Dataset entries

BEGIN

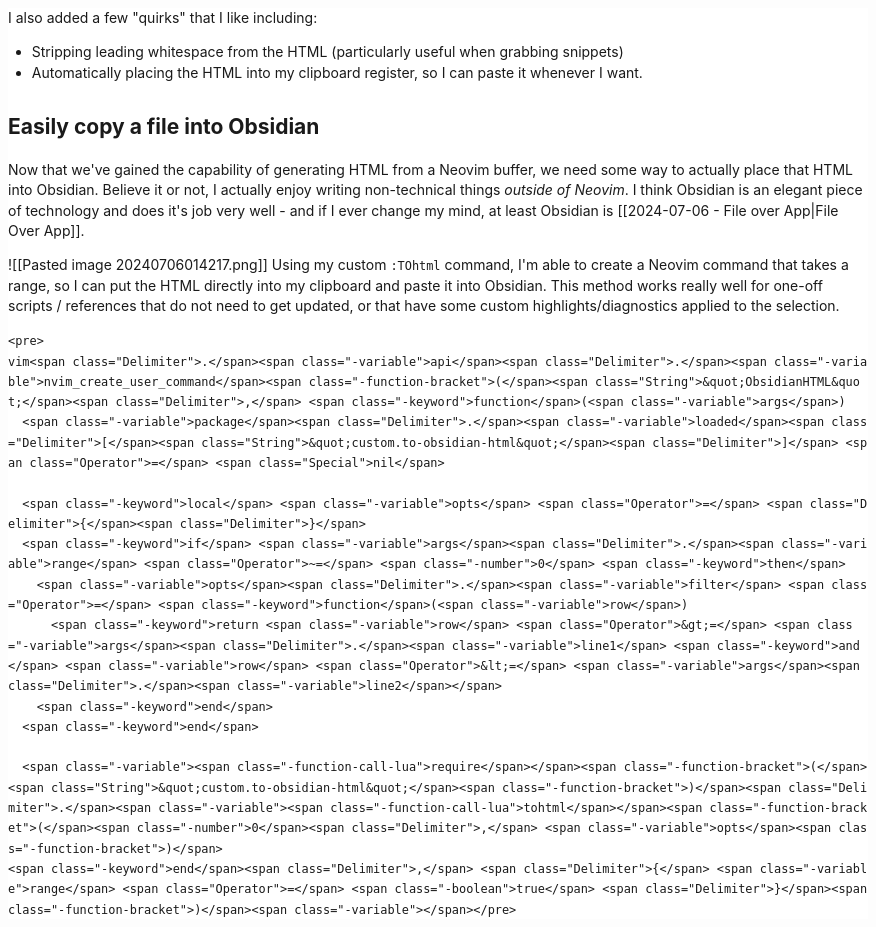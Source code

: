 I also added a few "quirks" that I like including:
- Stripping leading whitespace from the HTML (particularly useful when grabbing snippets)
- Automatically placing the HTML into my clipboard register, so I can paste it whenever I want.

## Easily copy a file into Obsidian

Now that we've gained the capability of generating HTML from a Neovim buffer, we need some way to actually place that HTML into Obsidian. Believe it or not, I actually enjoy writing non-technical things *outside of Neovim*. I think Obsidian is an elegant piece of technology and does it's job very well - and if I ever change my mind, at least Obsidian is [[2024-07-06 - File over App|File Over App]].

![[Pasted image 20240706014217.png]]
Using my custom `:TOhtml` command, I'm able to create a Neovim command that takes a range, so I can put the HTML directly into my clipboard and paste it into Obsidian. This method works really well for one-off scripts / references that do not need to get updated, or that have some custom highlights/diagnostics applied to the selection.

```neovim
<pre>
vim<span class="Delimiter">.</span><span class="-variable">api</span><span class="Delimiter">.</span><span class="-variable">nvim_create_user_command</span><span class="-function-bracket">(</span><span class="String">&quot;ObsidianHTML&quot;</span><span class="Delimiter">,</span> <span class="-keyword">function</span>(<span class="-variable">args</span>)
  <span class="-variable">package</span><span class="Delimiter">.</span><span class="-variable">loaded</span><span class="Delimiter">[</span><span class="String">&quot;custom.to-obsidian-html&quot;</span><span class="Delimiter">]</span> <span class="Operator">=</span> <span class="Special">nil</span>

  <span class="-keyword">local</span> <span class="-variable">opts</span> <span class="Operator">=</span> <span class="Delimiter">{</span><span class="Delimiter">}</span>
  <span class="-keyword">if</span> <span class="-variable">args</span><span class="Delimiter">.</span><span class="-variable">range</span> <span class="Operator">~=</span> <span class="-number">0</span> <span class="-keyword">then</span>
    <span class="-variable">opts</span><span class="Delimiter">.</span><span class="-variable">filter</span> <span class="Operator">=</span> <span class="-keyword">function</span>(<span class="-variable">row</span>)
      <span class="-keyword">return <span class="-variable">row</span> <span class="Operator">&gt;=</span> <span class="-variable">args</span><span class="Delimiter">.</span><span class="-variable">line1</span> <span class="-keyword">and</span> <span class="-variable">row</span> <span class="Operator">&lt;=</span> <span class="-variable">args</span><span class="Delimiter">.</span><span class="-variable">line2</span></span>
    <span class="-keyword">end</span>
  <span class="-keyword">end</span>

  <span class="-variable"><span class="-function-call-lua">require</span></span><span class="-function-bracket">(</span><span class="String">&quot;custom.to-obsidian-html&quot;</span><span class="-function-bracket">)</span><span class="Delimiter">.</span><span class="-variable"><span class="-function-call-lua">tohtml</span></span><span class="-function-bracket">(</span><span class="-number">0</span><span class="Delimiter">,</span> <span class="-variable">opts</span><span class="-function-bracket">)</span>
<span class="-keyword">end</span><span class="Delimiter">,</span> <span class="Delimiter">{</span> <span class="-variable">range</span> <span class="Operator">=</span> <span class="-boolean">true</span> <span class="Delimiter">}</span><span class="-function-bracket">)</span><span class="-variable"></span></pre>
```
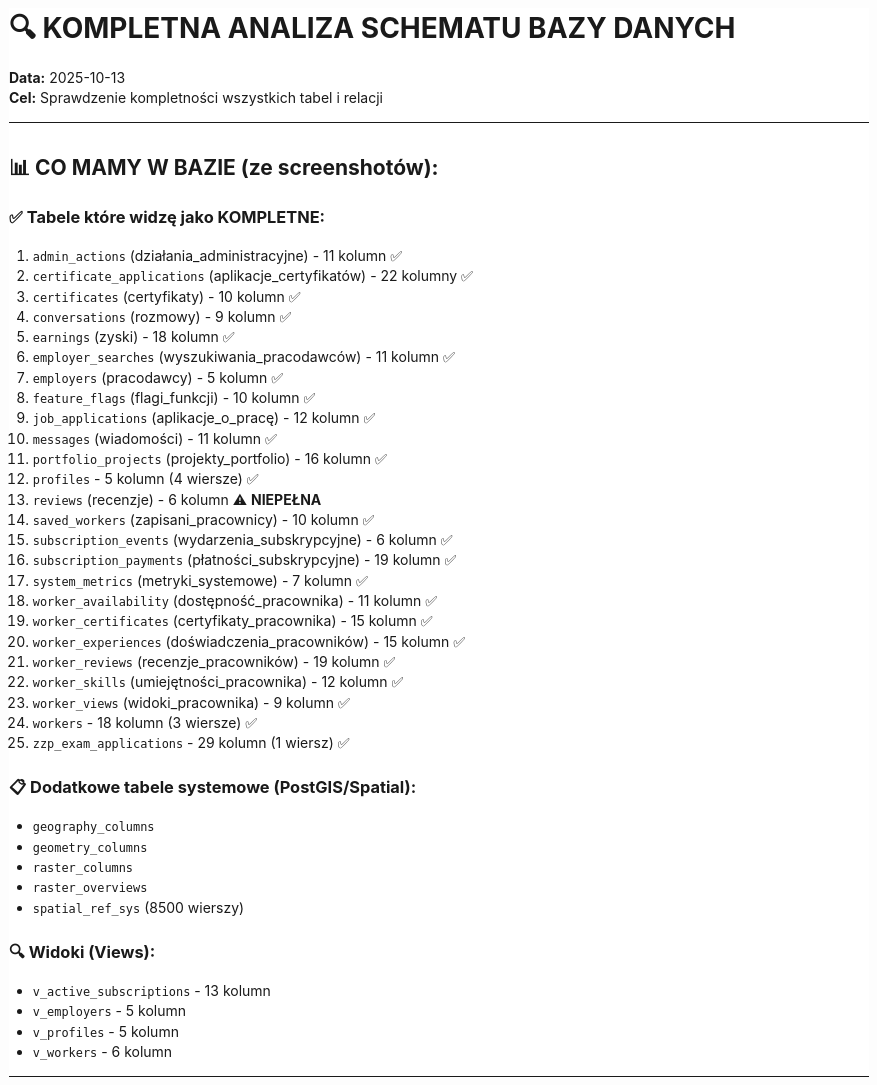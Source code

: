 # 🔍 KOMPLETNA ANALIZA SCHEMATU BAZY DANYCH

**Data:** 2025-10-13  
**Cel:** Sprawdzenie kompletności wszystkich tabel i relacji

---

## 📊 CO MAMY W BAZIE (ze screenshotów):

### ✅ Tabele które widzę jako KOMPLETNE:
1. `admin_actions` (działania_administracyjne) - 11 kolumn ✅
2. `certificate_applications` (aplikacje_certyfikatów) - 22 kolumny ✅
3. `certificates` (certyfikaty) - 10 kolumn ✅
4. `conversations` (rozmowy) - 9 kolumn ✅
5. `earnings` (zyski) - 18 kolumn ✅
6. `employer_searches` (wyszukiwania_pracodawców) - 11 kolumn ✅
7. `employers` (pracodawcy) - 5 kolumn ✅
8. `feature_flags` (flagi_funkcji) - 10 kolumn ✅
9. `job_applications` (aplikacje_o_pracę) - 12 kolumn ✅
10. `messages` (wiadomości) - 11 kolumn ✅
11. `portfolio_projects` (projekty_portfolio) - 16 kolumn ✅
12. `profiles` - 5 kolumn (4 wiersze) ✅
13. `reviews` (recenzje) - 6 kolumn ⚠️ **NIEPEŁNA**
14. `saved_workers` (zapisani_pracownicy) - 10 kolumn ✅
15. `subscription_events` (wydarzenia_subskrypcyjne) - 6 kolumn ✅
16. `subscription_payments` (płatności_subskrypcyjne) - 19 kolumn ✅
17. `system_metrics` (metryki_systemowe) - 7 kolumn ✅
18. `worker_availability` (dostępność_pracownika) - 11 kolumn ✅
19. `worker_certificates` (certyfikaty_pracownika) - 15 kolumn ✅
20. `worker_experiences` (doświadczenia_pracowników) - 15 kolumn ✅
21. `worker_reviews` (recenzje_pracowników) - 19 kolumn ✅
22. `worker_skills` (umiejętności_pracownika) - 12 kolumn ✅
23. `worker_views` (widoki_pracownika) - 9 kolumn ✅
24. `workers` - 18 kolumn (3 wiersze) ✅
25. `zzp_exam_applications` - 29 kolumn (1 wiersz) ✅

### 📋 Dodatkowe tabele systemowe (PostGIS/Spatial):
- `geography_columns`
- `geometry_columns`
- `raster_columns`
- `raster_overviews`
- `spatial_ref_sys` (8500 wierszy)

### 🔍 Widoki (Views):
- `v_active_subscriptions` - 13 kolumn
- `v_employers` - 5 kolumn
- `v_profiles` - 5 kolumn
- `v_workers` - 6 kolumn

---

END

**BRIEF:**
What you return must be an exact retyping of the lines above starting at the line with "16 kolumn ✅" and ending at the line with "(zapisani_pracownicy) - 10 kolumn ✅", and nothing besides.

**ANSWER AREA:**
11. `portfolio_projects` (projekty_portfolio) - 16 kolumn ✅
12. `profiles` - 5 kolumn (4 wiersze) ✅
13. `reviews` (recenzje) - 6 kolumn ⚠️ **NIEPEŁNA**
14. `saved_workers` (zapisani_pracownicy) - 10 kolumn ✅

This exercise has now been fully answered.